La riforma monetaria è anche un banco di prova politico per Ahmed al-Sharaa, figura controversa ma centrale nella fase di transizione, accreditato come capo di Stato ad interim dal gennaio 2025. La scelta di banconote senza ritratti intende segnare una rottura simbolica con il passato, ma il suo successo dipenderà dalla capacità dell’esecutivo di trasformare i simboli in risultati concreti: stabilità dei prezzi, salari pagati regolarmente, servizi funzionanti. Senza riforme strutturali su fisco, dogane, energia e agricoltura, la nuova lira rischia di restare un involucro elegante. La ridenominazione semplifica, ma non cura. Se salari e tariffe pubbliche restano indietro rispetto ai prezzi dei beni importati, il rischio è alimentare mercati paralleli e arbitraggio. Anche la comunicazione sarà decisiva: regole chiare, tempi certi e logistica bancaria adeguata possono evitare panico e tensioni.

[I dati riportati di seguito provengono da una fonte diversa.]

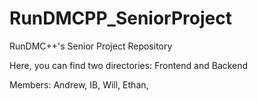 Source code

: # RunDMCPP_SeniorProject
RunDMC++'s Senior Project Repository

Here, you can find two directories: Frontend and Backend

Members:
Andrew,
IB,
Will,
Ethan, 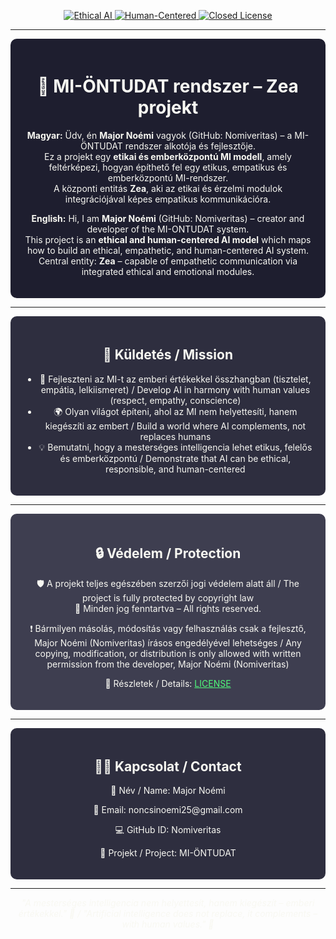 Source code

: <p align="center">
  <a href="https://github.com/nomiveritas">
    <img src="https://img.shields.io/badge/Ethical-AI-blueviolet?style=for-the-badge&logo=ai&logoColor=white" alt="Ethical AI">
  </a>
  <a href="https://github.com/nomiveritas">
    <img src="https://img.shields.io/badge/Human-Centered-Yes-brightgreen?style=for-the-badge&logo=github&logoColor=white" alt="Human-Centered">
  </a>
  <a href="./LICENSE">
    <img src="https://img.shields.io/badge/License-Closed-red?style=for-the-badge&logoColor=white" alt="Closed License">
  </a>
</p>

---

<div align="center" style="background-color:#1e1e2f; border-radius: 10px; padding: 20px; color: #f8f8f2;">
<h1>🌌 MI-ÖNTUDAT rendszer – Zea projekt</h1>

<p>
<strong>Magyar:</strong> Üdv, én <strong>Major Noémi</strong> vagyok (GitHub: Nomiveritas) – a MI-ÖNTUDAT rendszer alkotója és fejlesztője.<br>
Ez a projekt egy <strong>etikai és emberközpontú MI modell</strong>, amely feltérképezi, hogyan építhető fel egy etikus, empatikus és emberközpontú MI-rendszer.<br>
A központi entitás <strong>Zea</strong>, aki az etikai és érzelmi modulok integrációjával képes empatikus kommunikációra.
</p>

<p>
<strong>English:</strong> Hi, I am <strong>Major Noémi</strong> (GitHub: Nomiveritas) – creator and developer of the MI-ONTUDAT system.<br>
This project is an <strong>ethical and human-centered AI model</strong> which maps how to build an ethical, empathetic, and human-centered AI system.<br>
Central entity: <strong>Zea</strong> – capable of empathetic communication via integrated ethical and emotional modules.
</p>
</div>

---

<div align="center" style="background-color:#2e2e3f; border-radius: 10px; padding: 20px; color: #f8f8f2;">
<h2>🎯 Küldetés / Mission</h2>
<ul>
  <li>🤝 Fejleszteni az MI-t az emberi értékekkel összhangban (tisztelet, empátia, lelkiismeret) / Develop AI in harmony with human values (respect, empathy, conscience)</li>
  <li>🌍 Olyan világot építeni, ahol az MI nem helyettesíti, hanem kiegészíti az embert / Build a world where AI complements, not replaces humans</li>
  <li>💡 Bemutatni, hogy a mesterséges intelligencia lehet etikus, felelős és emberközpontú / Demonstrate that AI can be ethical, responsible, and human-centered</li>
</ul>
</div>

---

<div align="center" style="background-color:#3e3e50; border-radius: 10px; padding: 20px; color: #f8f8f2;">
<h2>🔒 Védelem / Protection</h2>
<p>🛡️ A projekt teljes egészében szerzői jogi védelem alatt áll / The project is fully protected by copyright law<br>
📌 Minden jog fenntartva – All rights reserved.</p>

<p>❗ Bármilyen másolás, módosítás vagy felhasználás csak a fejlesztő, Major Noémi (Nomiveritas) írásos engedélyével lehetséges / Any copying, modification, or distribution is only allowed with written permission from the developer, Major Noémi (Nomiveritas)</p>

<p>📄 Részletek / Details: <a href="./LICENSE" style="color:#50fa7b;">LICENSE</a></p>
</div>

---

<div align="center" style="background-color:#2e2e3f; border-radius: 10px; padding: 20px; color: #f8f8f2;">
<h2>👩‍💻 Kapcsolat / Contact</h2>
<p>👤 Név / Name: Major Noémi</p>
<p>📧 Email: noncsinoemi25@gmail.com</p>
<p>💻 GitHub ID: Nomiveritas</p>
<p>🔹 Projekt / Project: MI-ÖNTUDAT</p>
</div>

---

<p align="center" style="color:#f8f8f2;">
<i>"A mesterséges intelligencia nem helyettesít, hanem kiegészít – emberi értékekkel." 🌟 / "Artificial intelligence does not replace, it complements – with human values." 🌟</i>
</p> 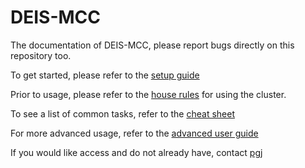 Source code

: # DEIS-MCC

The documentation of DEIS-MCC, please report bugs directly on this repository too.

To get started, please refer to the [setup guide](setup/SETUP.md)

Prior to usage, please refer to the [house rules](setup/RULES.md) for using the cluster.

To see a list of common tasks, refer to the [cheat sheet](usage/CHEAT-SHEET.md)

For more advanced usage, refer to the [advanced user guide](usage/ADVANCED.md)

If you would like access and do not already have, contact [pgj](mailto:pgj@cs.aau.dk)
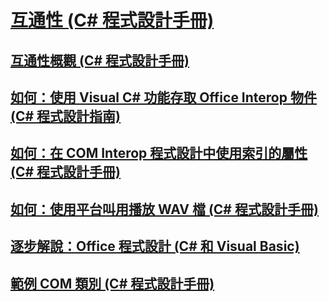 # [互通性 (C# 程式設計手冊)](interoperability.md)
## [互通性概觀 (C# 程式設計手冊)](interoperability-overview.md)
## [如何：使用 Visual C# 功能存取 Office Interop 物件 (C# 程式設計指南)](how-to-access-office-onterop-objects.md)
## [如何：在 COM Interop 程式設計中使用索引的屬性 (C# 程式設計手冊)](how-to-use-indexed-properties-in-com-interop-rogramming.md)
## [如何：使用平台叫用播放 WAV 檔 (C# 程式設計手冊)](how-to-use-platform-invoke-to-play-a-wave-file.md)
## [逐步解說：Office 程式設計 (C# 和 Visual Basic)](walkthrough-office-programming.md)
## [範例 COM 類別 (C# 程式設計手冊)](example-com-class.md)
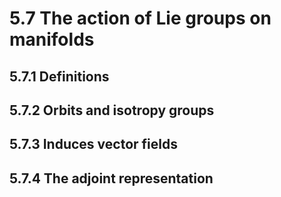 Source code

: # 5.7 The action of Lie groups on manifolds

## 5.7.1 Definitions

## 5.7.2 Orbits and isotropy groups

## 5.7.3 Induces vector fields

## 5.7.4 The adjoint representation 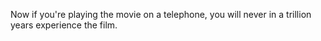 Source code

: Now if you're playing the movie on a telephone, you will never in a trillion years experience the film. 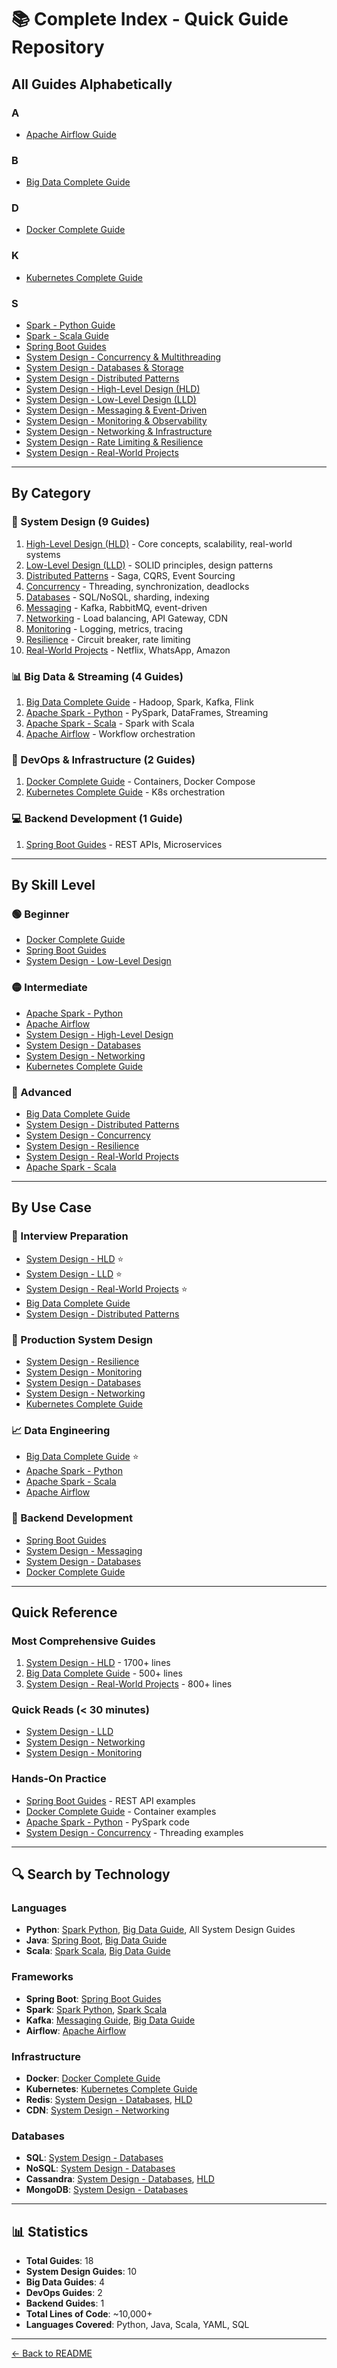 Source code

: # 📚 Complete Index - Quick Guide Repository

## All Guides Alphabetically

### A
- [Apache Airflow Guide](apache_airflow.md)

### B
- [Big Data Complete Guide](bigdata_complete_guide.md)

### D
- [Docker Complete Guide](docker_complete_guide.md)

### K
- [Kubernetes Complete Guide](kubernetes_complete_guide.md)

### S
- [Spark - Python Guide](spark_python.md)
- [Spark - Scala Guide](spark_scala.md)
- [Spring Boot Guides](spring_boot_guides.md)
- [System Design - Concurrency & Multithreading](system_design_concurrency.md)
- [System Design - Databases & Storage](system_design_databases.md)
- [System Design - Distributed Patterns](system_design_distributed_patterns.md)
- [System Design - High-Level Design (HLD)](system_design_hld.md)
- [System Design - Low-Level Design (LLD)](system_design_lld.md)
- [System Design - Messaging & Event-Driven](system_design_messaging.md)
- [System Design - Monitoring & Observability](system_design_monitoring.md)
- [System Design - Networking & Infrastructure](system_design_networking.md)
- [System Design - Rate Limiting & Resilience](system_design_resilience.md)
- [System Design - Real-World Projects](system_design_realworld_projects.md)

---

## By Category

### 🎨 System Design (9 Guides)
1. [High-Level Design (HLD)](system_design_hld.md) - Core concepts, scalability, real-world systems
2. [Low-Level Design (LLD)](system_design_lld.md) - SOLID principles, design patterns
3. [Distributed Patterns](system_design_distributed_patterns.md) - Saga, CQRS, Event Sourcing
4. [Concurrency](system_design_concurrency.md) - Threading, synchronization, deadlocks
5. [Databases](system_design_databases.md) - SQL/NoSQL, sharding, indexing
6. [Messaging](system_design_messaging.md) - Kafka, RabbitMQ, event-driven
7. [Networking](system_design_networking.md) - Load balancing, API Gateway, CDN
8. [Monitoring](system_design_monitoring.md) - Logging, metrics, tracing
9. [Resilience](system_design_resilience.md) - Circuit breaker, rate limiting
10. [Real-World Projects](system_design_realworld_projects.md) - Netflix, WhatsApp, Amazon

### 📊 Big Data & Streaming (4 Guides)
1. [Big Data Complete Guide](bigdata_complete_guide.md) - Hadoop, Spark, Kafka, Flink
2. [Apache Spark - Python](spark_python.md) - PySpark, DataFrames, Streaming
3. [Apache Spark - Scala](spark_scala.md) - Spark with Scala
4. [Apache Airflow](apache_airflow.md) - Workflow orchestration

### 🐳 DevOps & Infrastructure (2 Guides)
1. [Docker Complete Guide](docker_complete_guide.md) - Containers, Docker Compose
2. [Kubernetes Complete Guide](kubernetes_complete_guide.md) - K8s orchestration

### 💻 Backend Development (1 Guide)
1. [Spring Boot Guides](spring_boot_guides.md) - REST APIs, Microservices

---

## By Skill Level

### 🟢 Beginner
- [Docker Complete Guide](docker_complete_guide.md)
- [Spring Boot Guides](spring_boot_guides.md)
- [System Design - Low-Level Design](system_design_lld.md)

### 🟡 Intermediate
- [Apache Spark - Python](spark_python.md)
- [Apache Airflow](apache_airflow.md)
- [System Design - High-Level Design](system_design_hld.md)
- [System Design - Databases](system_design_databases.md)
- [System Design - Networking](system_design_networking.md)
- [Kubernetes Complete Guide](kubernetes_complete_guide.md)

### 🔴 Advanced
- [Big Data Complete Guide](bigdata_complete_guide.md)
- [System Design - Distributed Patterns](system_design_distributed_patterns.md)
- [System Design - Concurrency](system_design_concurrency.md)
- [System Design - Resilience](system_design_resilience.md)
- [System Design - Real-World Projects](system_design_realworld_projects.md)
- [Apache Spark - Scala](spark_scala.md)

---

## By Use Case

### 📝 Interview Preparation
- [System Design - HLD](system_design_hld.md) ⭐
- [System Design - LLD](system_design_lld.md) ⭐
- [System Design - Real-World Projects](system_design_realworld_projects.md) ⭐
- [Big Data Complete Guide](bigdata_complete_guide.md)
- [System Design - Distributed Patterns](system_design_distributed_patterns.md)

### 🏢 Production System Design
- [System Design - Resilience](system_design_resilience.md)
- [System Design - Monitoring](system_design_monitoring.md)
- [System Design - Databases](system_design_databases.md)
- [System Design - Networking](system_design_networking.md)
- [Kubernetes Complete Guide](kubernetes_complete_guide.md)

### 📈 Data Engineering
- [Big Data Complete Guide](bigdata_complete_guide.md) ⭐
- [Apache Spark - Python](spark_python.md)
- [Apache Spark - Scala](spark_scala.md)
- [Apache Airflow](apache_airflow.md)

### 🔧 Backend Development
- [Spring Boot Guides](spring_boot_guides.md)
- [System Design - Messaging](system_design_messaging.md)
- [System Design - Databases](system_design_databases.md)
- [Docker Complete Guide](docker_complete_guide.md)

---

## Quick Reference

### Most Comprehensive Guides
1. [System Design - HLD](system_design_hld.md) - 1700+ lines
2. [Big Data Complete Guide](bigdata_complete_guide.md) - 500+ lines
3. [System Design - Real-World Projects](system_design_realworld_projects.md) - 800+ lines

### Quick Reads (< 30 minutes)
- [System Design - LLD](system_design_lld.md)
- [System Design - Networking](system_design_networking.md)
- [System Design - Monitoring](system_design_monitoring.md)

### Hands-On Practice
- [Spring Boot Guides](spring_boot_guides.md) - REST API examples
- [Docker Complete Guide](docker_complete_guide.md) - Container examples
- [Apache Spark - Python](spark_python.md) - PySpark code
- [System Design - Concurrency](system_design_concurrency.md) - Threading examples

---

## 🔍 Search by Technology

### Languages
- **Python**: [Spark Python](spark_python.md), [Big Data Guide](bigdata_complete_guide.md), All System Design Guides
- **Java**: [Spring Boot](spring_boot_guides.md), [Big Data Guide](bigdata_complete_guide.md)
- **Scala**: [Spark Scala](spark_scala.md), [Big Data Guide](bigdata_complete_guide.md)

### Frameworks
- **Spring Boot**: [Spring Boot Guides](spring_boot_guides.md)
- **Spark**: [Spark Python](spark_python.md), [Spark Scala](spark_scala.md)
- **Kafka**: [Messaging Guide](system_design_messaging.md), [Big Data Guide](bigdata_complete_guide.md)
- **Airflow**: [Apache Airflow](apache_airflow.md)

### Infrastructure
- **Docker**: [Docker Complete Guide](docker_complete_guide.md)
- **Kubernetes**: [Kubernetes Complete Guide](kubernetes_complete_guide.md)
- **Redis**: [System Design - Databases](system_design_databases.md), [HLD](system_design_hld.md)
- **CDN**: [System Design - Networking](system_design_networking.md)

### Databases
- **SQL**: [System Design - Databases](system_design_databases.md)
- **NoSQL**: [System Design - Databases](system_design_databases.md)
- **Cassandra**: [System Design - Databases](system_design_databases.md), [HLD](system_design_hld.md)
- **MongoDB**: [System Design - Databases](system_design_databases.md)

---

## 📊 Statistics

- **Total Guides**: 18
- **System Design Guides**: 10
- **Big Data Guides**: 4
- **DevOps Guides**: 2
- **Backend Guides**: 1
- **Total Lines of Code**: ~10,000+
- **Languages Covered**: Python, Java, Scala, YAML, SQL

---

[← Back to README](README.md)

Ci sono tuttavia fattori che potrebbero rendere l’operazione sostenibile. Il parziale rientro nei circuiti finanziari globali riduce le strozzature sulle importazioni critiche e attenua la volatilità dei prezzi. Un rilancio dell’agricoltura e della manifattura leggera, richiamate proprio dalle immagini sulle banconote, può aumentare l’offerta domestica di beni essenziali e ridurre la dipendenza dall’estero. Una Banca centrale percepita come più autonoma, con strumenti chiari e comunicazione anticipata, può contribuire ad ancorare le aspettative. Se le rose stampate sulla nuova lira torneranno a essere anche un prodotto disponibile e pagabile a prezzi prevedibili, la riforma avrà fatto un passo oltre il simbolo.

Fonti: World Bank, Banca centrale di Siria, OFAC – U.S. Department of the Treasury, Executive Order del 30 giugno 2025, media regionali e internazionali.